Infrarenal EVAR for Penetrating Aortic Ulcer: A Comparative Study with Abdominal Aortic Aneurysm


      • In infrarenal aorta, penetrating aortic ulcers are more symptomatic than fusiform aneurysms.
      • Narrow aortic bifurcation, extensive calcification are typical of penetrating aortic ulcers.
      • Outcomes of EVAR for penetrating aortic ulcer is comparable with aneurysm ones.


      Endovascular aortic repair (EVAR), currently the preferred treatment for abdominal aortic aneurysm (AAA), has been described also for penetrating aortic ulcers (PAU) of the infrarenal aorta. However, data on its performance in this particular setting are still sparse in the literature. Aim of this study is to compare patient clinical characteristics, aorto-iliac features, and post-operative outcomes between infrarenal PAU and AAA treated by standard EVAR.


      In this retrospective observational case-control multicenter study, the patients treated for infrarenal PAU (G1) with EVAR in 2 high-volume European centers from January 2014 to December 2019 were prospectively entered into a dedicated database and retrospectively analyzed. A 4-fold control group (G2) of infrarenal AAA patients, homogeneous for age and gender, was also considered. Preoperative clinical characteristics, aorto-iliac features (rupture, aortic maximum diameter, proximal neck diameter and length, aortic bifurcation diameter, distance between the lowest renal artery and the aortic bifurcation [RA-AoBi], severe aortic calcification), technical success, 30-day (morbidity, reintervention, complications, mortality) and follow-up outcomes (freedom from reintervention [FFR] and survival) were compared in the 2 groups (chi square/Fisher exact test, t-student test, Mann-Whitney test, logistic regression and Kaplan-Meier analysis).


      Seventy-three patients (age 78 ± 7 years; male 84.9%) were included in G1 and 299 (age 78.4 ± 6.6 years; male 89.3%) in G2. At the time of diagnosis, G1 patients were more often symptomatic compared with G2 (odds ratio OR 10.21, 95% confidence interval CI 4.17–24.99, P < 0.001). At preoperative computed tomography angiography, G1 patients had more ruptures (OR 8.11, 95% CI 3.50–18.78, P < 0.001), smaller maximum diameter (OR 1.05, 95% CI 1.03–1.08, P < 0.001), longer and narrower proximal neck (OR 0.97, 95% CI 0.95–0.99, P = 0.020 and OR 1.47, 95% CI 1.32–1.64, P < 0.001, respectively) narrower aortic bifurcation (OR 1.34, 95% CI 1.24–1.45, P < 0.001), lower RA-AoBi (OR 1.09, 95% CI 1.07–1.12, P < 0.001), and more severe aortic calcification (OR 57, 95% CI 16–198, P = 0.001). Technical success (G1 98.6% vs G2 95.7% P = 0.320), 30-day morbidity (G1 2.7% vs G2 8.7% P = 0.133), reintervention (G1 2.7% vs G2 2.3% P = 0.691), complications (G1 6.8% vs G2 8% P = 0.737) and mortality (G1 1.4% vs 2% P = 0.720) were comparable in the 2 groups. The mean follow-up was 17.7 ± 16.4 months in G1 and 18.8 ± 15.1 in G2 (P = 0.576). Late FFR and survival were comparable in the 2 groups (1-year FFR: G1 94.8% vs G2 97.5%, P = 0.995; 1-year survival: G1 91.7% vs G2 92.3%, P = 0.960).

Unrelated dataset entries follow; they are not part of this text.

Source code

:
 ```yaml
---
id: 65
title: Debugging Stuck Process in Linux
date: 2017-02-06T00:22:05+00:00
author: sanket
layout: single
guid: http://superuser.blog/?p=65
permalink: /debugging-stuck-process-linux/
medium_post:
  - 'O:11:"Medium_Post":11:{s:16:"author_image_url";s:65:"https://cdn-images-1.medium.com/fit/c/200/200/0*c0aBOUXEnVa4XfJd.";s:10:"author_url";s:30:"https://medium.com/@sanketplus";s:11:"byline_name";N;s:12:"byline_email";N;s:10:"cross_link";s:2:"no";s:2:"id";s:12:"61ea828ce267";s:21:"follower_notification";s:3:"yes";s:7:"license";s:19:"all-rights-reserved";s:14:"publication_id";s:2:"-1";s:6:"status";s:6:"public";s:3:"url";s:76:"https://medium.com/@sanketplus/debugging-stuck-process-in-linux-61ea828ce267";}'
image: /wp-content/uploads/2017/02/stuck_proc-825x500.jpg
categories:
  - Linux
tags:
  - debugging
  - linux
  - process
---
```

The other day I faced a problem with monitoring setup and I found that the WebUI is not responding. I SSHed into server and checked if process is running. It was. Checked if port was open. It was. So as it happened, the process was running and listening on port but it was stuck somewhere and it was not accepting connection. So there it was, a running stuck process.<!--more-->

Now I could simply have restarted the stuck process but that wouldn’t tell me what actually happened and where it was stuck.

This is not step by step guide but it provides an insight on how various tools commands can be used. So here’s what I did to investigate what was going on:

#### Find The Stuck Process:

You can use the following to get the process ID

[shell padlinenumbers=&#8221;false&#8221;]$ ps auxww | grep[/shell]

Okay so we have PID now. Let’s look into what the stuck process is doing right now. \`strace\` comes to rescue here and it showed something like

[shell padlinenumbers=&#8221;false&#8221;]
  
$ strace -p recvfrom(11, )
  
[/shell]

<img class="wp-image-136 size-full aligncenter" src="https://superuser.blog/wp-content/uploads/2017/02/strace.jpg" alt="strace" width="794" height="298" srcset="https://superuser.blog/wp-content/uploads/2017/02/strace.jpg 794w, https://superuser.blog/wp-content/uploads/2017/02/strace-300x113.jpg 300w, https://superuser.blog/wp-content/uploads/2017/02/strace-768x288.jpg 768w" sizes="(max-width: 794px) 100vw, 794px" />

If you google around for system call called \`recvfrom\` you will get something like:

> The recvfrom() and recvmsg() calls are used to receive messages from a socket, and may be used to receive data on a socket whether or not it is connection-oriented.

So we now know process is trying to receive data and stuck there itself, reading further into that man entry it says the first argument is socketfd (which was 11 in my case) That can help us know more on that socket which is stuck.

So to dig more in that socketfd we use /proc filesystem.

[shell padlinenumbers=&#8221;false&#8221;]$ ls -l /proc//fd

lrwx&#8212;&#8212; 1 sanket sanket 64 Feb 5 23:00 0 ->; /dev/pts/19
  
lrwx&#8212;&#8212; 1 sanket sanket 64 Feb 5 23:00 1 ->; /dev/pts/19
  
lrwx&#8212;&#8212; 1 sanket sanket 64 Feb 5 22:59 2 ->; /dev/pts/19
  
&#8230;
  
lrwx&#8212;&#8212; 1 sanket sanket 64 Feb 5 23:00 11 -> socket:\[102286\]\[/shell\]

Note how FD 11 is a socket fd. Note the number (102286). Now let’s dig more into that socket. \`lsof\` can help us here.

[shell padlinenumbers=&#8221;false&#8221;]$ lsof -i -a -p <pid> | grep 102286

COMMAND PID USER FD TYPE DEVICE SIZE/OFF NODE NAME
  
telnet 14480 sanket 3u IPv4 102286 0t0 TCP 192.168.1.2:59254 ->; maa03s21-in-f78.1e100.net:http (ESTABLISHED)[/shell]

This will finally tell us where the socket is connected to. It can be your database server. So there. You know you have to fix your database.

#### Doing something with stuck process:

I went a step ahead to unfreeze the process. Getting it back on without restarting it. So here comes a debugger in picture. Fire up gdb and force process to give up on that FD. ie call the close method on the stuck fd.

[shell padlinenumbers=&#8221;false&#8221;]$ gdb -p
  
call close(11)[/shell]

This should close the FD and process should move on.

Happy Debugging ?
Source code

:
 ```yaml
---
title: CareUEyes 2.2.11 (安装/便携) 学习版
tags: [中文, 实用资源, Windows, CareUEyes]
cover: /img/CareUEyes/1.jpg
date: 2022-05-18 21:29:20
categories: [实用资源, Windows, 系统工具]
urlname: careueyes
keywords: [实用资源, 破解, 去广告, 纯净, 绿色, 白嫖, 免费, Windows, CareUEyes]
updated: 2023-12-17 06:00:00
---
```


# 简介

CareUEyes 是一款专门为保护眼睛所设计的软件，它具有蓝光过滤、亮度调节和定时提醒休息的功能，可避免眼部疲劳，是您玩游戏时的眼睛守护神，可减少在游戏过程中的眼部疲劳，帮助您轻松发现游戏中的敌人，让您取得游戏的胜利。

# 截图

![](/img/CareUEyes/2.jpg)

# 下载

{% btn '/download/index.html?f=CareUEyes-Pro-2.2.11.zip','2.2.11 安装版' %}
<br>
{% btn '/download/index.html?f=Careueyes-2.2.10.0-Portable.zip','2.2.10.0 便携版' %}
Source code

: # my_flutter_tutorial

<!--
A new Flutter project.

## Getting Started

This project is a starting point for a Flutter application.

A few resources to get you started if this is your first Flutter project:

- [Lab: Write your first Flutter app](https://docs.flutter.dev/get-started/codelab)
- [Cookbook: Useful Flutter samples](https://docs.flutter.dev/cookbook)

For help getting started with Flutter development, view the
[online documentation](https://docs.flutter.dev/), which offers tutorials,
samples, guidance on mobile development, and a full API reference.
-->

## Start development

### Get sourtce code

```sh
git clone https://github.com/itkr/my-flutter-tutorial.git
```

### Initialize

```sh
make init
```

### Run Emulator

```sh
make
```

      Infrarenal PAU are more often symptomatic with a higher rupture rate compared to infrarenal AAA. Despite some negative anatomical characteristics (narrower aortic bifurcation, lower RA-AoBi, extensive calcification), the results of EVAR are extremely satisfactory in this setting, suggesting that endovascular exclusion could be considered a valid treatment for infrarenal PAU.